Perubahan tersebut memberikan dampak pada hilangnya berbagai pekerjaan, tetapi bersamaan dengan itu juga lahir jutaan pekerjaan yang levelnya lebih tinggi.

Perbedaan signifikan yang terjadi pada teknologi di akhir abad ke-20 dengan teknologi yang ada sekarang, adalah melakukan pendekatan dengan sistem logic biasa dan dimasukkan ke dalam mesin sehingga mesin tersebut menganalisa dengan pola pikir linear mesin.
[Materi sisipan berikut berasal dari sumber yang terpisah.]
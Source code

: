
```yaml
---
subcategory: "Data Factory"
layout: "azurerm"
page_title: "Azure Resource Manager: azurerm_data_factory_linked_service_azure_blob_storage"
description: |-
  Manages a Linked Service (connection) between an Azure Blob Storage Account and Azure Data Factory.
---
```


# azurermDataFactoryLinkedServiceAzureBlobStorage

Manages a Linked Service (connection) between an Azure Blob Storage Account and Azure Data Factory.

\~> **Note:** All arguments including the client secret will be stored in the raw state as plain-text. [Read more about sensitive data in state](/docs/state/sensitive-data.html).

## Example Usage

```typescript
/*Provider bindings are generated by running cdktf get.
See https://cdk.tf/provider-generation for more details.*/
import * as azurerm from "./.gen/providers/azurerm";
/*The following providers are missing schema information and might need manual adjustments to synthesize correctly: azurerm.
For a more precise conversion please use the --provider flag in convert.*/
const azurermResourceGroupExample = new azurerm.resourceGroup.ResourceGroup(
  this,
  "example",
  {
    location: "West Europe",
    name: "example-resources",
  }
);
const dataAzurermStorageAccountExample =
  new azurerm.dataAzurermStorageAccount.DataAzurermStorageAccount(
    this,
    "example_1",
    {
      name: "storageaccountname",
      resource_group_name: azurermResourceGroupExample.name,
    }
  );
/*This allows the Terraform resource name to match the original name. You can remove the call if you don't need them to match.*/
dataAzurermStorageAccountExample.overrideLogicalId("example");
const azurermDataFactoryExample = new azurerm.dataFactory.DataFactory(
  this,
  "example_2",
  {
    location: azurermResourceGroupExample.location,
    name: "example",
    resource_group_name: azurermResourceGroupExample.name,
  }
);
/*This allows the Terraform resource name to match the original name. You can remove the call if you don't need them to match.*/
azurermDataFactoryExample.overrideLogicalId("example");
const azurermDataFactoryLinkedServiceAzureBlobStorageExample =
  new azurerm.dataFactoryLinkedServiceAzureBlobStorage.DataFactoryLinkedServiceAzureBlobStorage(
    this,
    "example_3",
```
Sedangkan sekarang sudah menggunakan pendekatan dengan neural networks, deep learning, artificial intelligence sehingga mesin yang muncul akan lebih canggih.

“Salah satu contoh pemanfaatan artificial intelligence pada dunia kesehatan yaitu untuk mendiagnosis penyakit," ucapnya.

"Artificial intelligence mampu mendiagnosis  berbagai penyakit secara cepat dibanding dokter spesialis yang mungkin sudah berpengalaman selama 10 atau 20 tahun."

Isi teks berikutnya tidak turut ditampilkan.